--- START ---

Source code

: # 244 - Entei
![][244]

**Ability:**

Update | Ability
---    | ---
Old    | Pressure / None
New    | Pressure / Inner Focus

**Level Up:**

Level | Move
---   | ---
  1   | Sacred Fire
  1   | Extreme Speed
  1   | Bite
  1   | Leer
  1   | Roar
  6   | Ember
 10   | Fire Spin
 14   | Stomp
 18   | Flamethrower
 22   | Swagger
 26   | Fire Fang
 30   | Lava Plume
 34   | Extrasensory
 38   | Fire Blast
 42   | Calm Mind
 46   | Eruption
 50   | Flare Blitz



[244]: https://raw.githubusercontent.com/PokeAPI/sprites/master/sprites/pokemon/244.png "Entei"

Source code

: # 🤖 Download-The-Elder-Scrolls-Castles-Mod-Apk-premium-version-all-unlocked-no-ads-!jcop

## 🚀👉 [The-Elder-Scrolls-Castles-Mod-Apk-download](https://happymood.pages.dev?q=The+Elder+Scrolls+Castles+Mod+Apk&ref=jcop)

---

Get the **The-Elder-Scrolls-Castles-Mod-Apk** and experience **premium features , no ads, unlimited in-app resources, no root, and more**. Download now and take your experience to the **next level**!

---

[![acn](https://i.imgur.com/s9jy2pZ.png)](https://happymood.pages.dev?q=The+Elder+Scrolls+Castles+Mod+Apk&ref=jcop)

--- END ---

Tally the lines above that contain "pages"; give only the number.

2